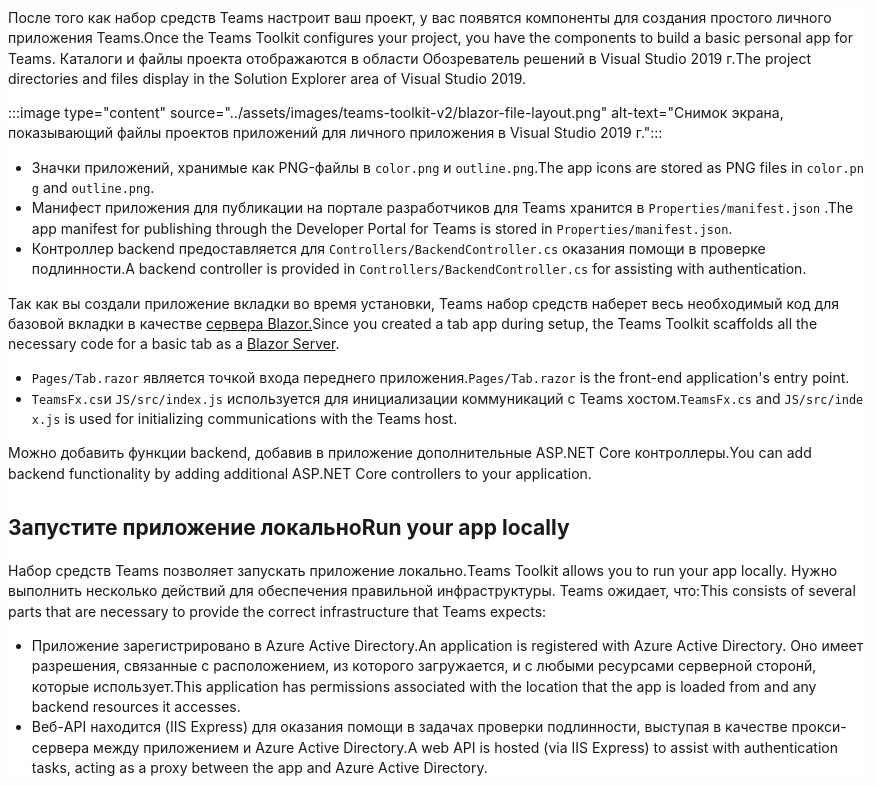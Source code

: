 <span data-ttu-id="cbf8e-137">После того как набор средств Teams настроит ваш проект, у вас появятся компоненты для создания простого личного приложения Teams.</span><span class="sxs-lookup"><span data-stu-id="cbf8e-137">Once the Teams Toolkit configures your project, you have the components to build a basic personal app for Teams.</span></span> <span data-ttu-id="cbf8e-138">Каталоги и файлы проекта отображаются в области Обозреватель решений в Visual Studio 2019 г.</span><span class="sxs-lookup"><span data-stu-id="cbf8e-138">The project directories and files display in the Solution Explorer area of Visual Studio 2019.</span></span>

:::image type="content" source="../assets/images/teams-toolkit-v2/blazor-file-layout.png" alt-text="Снимок экрана, показывающий файлы проектов приложений для личного приложения в Visual Studio 2019 г.":::

- <span data-ttu-id="cbf8e-140">Значки приложений, хранимые как PNG-файлы в `color.png` и `outline.png`.</span><span class="sxs-lookup"><span data-stu-id="cbf8e-140">The app icons are stored as PNG files in `color.png` and `outline.png`.</span></span>
- <span data-ttu-id="cbf8e-141">Манифест приложения для публикации на портале разработчиков для Teams хранится в `Properties/manifest.json` .</span><span class="sxs-lookup"><span data-stu-id="cbf8e-141">The app manifest for publishing through the Developer Portal for Teams is stored in `Properties/manifest.json`.</span></span>
- <span data-ttu-id="cbf8e-142">Контроллер backend предоставляется для `Controllers/BackendController.cs` оказания помощи в проверке подлинности.</span><span class="sxs-lookup"><span data-stu-id="cbf8e-142">A backend controller is provided in `Controllers/BackendController.cs` for assisting with authentication.</span></span>

<span data-ttu-id="cbf8e-143">Так как вы создали приложение вкладки во время установки, Teams набор средств наберет весь необходимый код для базовой вкладки в качестве [сервера Blazor.](/aspnet/core/blazor)</span><span class="sxs-lookup"><span data-stu-id="cbf8e-143">Since you created a tab app during setup, the Teams Toolkit scaffolds all the necessary code for a basic tab as a [Blazor Server](/aspnet/core/blazor).</span></span>

- <span data-ttu-id="cbf8e-144">`Pages/Tab.razor` является точкой входа переднего приложения.</span><span class="sxs-lookup"><span data-stu-id="cbf8e-144">`Pages/Tab.razor` is the front-end application's entry point.</span></span>
- <span data-ttu-id="cbf8e-145">`TeamsFx.cs`и `JS/src/index.js` используется для инициализации коммуникаций с Teams хостом.</span><span class="sxs-lookup"><span data-stu-id="cbf8e-145">`TeamsFx.cs` and `JS/src/index.js` is used for initializing communications with the Teams host.</span></span>

<span data-ttu-id="cbf8e-146">Можно добавить функции backend, добавив в приложение дополнительные ASP.NET Core контроллеры.</span><span class="sxs-lookup"><span data-stu-id="cbf8e-146">You can add backend functionality by adding additional ASP.NET Core controllers to your application.</span></span>

## <a name="run-your-app-locally"></a><span data-ttu-id="cbf8e-147">Запустите приложение локально</span><span class="sxs-lookup"><span data-stu-id="cbf8e-147">Run your app locally</span></span>

<span data-ttu-id="cbf8e-148">Набор средств Teams позволяет запускать приложение локально.</span><span class="sxs-lookup"><span data-stu-id="cbf8e-148">Teams Toolkit allows you to run your app locally.</span></span>  <span data-ttu-id="cbf8e-149">Нужно выполнить несколько действий для обеспечения правильной инфраструктуры. Teams ожидает, что:</span><span class="sxs-lookup"><span data-stu-id="cbf8e-149">This consists of several parts that are necessary to provide the correct infrastructure that Teams expects:</span></span>

- <span data-ttu-id="cbf8e-150">Приложение зарегистрировано в Azure Active Directory.</span><span class="sxs-lookup"><span data-stu-id="cbf8e-150">An application is registered with Azure Active Directory.</span></span>  <span data-ttu-id="cbf8e-151">Оно имеет разрешения, связанные с расположением, из которого загружается, и с любыми ресурсами серверной сторонй, которые использует.</span><span class="sxs-lookup"><span data-stu-id="cbf8e-151">This application has permissions associated with the location that the app is loaded from and any backend resources it accesses.</span></span>
- <span data-ttu-id="cbf8e-152">Веб-API находится (IIS Express) для оказания помощи в задачах проверки подлинности, выступая в качестве прокси-сервера между приложением и Azure Active Directory.</span><span class="sxs-lookup"><span data-stu-id="cbf8e-152">A web API is hosted (via IIS Express) to assist with authentication tasks, acting as a proxy between the app and Azure Active Directory.</span></span>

_DIRECTIONS_
Output the records verbatim without pictures.

_TASK OUTPUT_
Source code

: <span data-ttu-id="cbf8e-137">После того как набор средств Teams настроит ваш проект, у вас появятся компоненты для создания простого личного приложения Teams.</span><span class="sxs-lookup"><span data-stu-id="cbf8e-137">Once the Teams Toolkit configures your project, you have the components to build a basic personal app for Teams.</span></span> <span data-ttu-id="cbf8e-138">Каталоги и файлы проекта отображаются в области Обозреватель решений в Visual Studio 2019 г.</span><span class="sxs-lookup"><span data-stu-id="cbf8e-138">The project directories and files display in the Solution Explorer area of Visual Studio 2019.</span></span>

:::image type="content" source="../assets/images/teams-toolkit-v2/blazor-file-layout.png" alt-text="Снимок экрана, показывающий файлы проектов приложений для личного приложения в Visual Studio 2019 г.":::

- <span data-ttu-id="cbf8e-140">Значки приложений, хранимые как PNG-файлы в `color.png` и `outline.png`.</span><span class="sxs-lookup"><span data-stu-id="cbf8e-140">The app icons are stored as PNG files in `color.png` and `outline.png`.</span></span>
- <span data-ttu-id="cbf8e-141">Манифест приложения для публикации на портале разработчиков для Teams хранится в `Properties/manifest.json` .</span><span class="sxs-lookup"><span data-stu-id="cbf8e-141">The app manifest for publishing through the Developer Portal for Teams is stored in `Properties/manifest.json`.</span></span>
- <span data-ttu-id="cbf8e-142">Контроллер backend предоставляется для `Controllers/BackendController.cs` оказания помощи в проверке подлинности.</span><span class="sxs-lookup"><span data-stu-id="cbf8e-142">A backend controller is provided in `Controllers/BackendController.cs` for assisting with authentication.</span></span>

<span data-ttu-id="cbf8e-143">Так как вы создали приложение вкладки во время установки, Teams набор средств наберет весь необходимый код для базовой вкладки в качестве [сервера Blazor.](/aspnet/core/blazor)</span><span class="sxs-lookup"><span data-stu-id="cbf8e-143">Since you created a tab app during setup, the Teams Toolkit scaffolds all the necessary code for a basic tab as a [Blazor Server](/aspnet/core/blazor).</span></span>

- <span data-ttu-id="cbf8e-144">`Pages/Tab.razor` является точкой входа переднего приложения.</span><span class="sxs-lookup"><span data-stu-id="cbf8e-144">`Pages/Tab.razor` is the front-end application's entry point.</span></span>
- <span data-ttu-id="cbf8e-145">`TeamsFx.cs`и `JS/src/index.js` используется для инициализации коммуникаций с Teams хостом.</span><span class="sxs-lookup"><span data-stu-id="cbf8e-145">`TeamsFx.cs` and `JS/src/index.js` is used for initializing communications with the Teams host.</span></span>

<span data-ttu-id="cbf8e-146">Можно добавить функции backend, добавив в приложение дополнительные ASP.NET Core контроллеры.</span><span class="sxs-lookup"><span data-stu-id="cbf8e-146">You can add backend functionality by adding additional ASP.NET Core controllers to your application.</span></span>

## <a name="run-your-app-locally"></a><span data-ttu-id="cbf8e-147">Запустите приложение локально</span><span class="sxs-lookup"><span data-stu-id="cbf8e-147">Run your app locally</span></span>

<span data-ttu-id="cbf8e-148">Набор средств Teams позволяет запускать приложение локально.</span><span class="sxs-lookup"><span data-stu-id="cbf8e-148">Teams Toolkit allows you to run your app locally.</span></span>  <span data-ttu-id="cbf8e-149">Нужно выполнить несколько действий для обеспечения правильной инфраструктуры. Teams ожидает, что:</span><span class="sxs-lookup"><span data-stu-id="cbf8e-149">This consists of several parts that are necessary to provide the correct infrastructure that Teams expects:</span></span>

- <span data-ttu-id="cbf8e-150">Приложение зарегистрировано в Azure Active Directory.</span><span class="sxs-lookup"><span data-stu-id="cbf8e-150">An application is registered with Azure Active Directory.</span></span>  <span data-ttu-id="cbf8e-151">Оно имеет разрешения, связанные с расположением, из которого загружается, и с любыми ресурсами серверной сторонй, которые использует.</span><span class="sxs-lookup"><span data-stu-id="cbf8e-151">This application has permissions associated with the location that the app is loaded from and any backend resources it accesses.</span></span>
- <span data-ttu-id="cbf8e-152">Веб-API находится (IIS Express) для оказания помощи в задачах проверки подлинности, выступая в качестве прокси-сервера между приложением и Azure Active Directory.</span><span class="sxs-lookup"><span data-stu-id="cbf8e-152">A web API is hosted (via IIS Express) to assist with authentication tasks, acting as a proxy between the app and Azure Active Directory.</span></span>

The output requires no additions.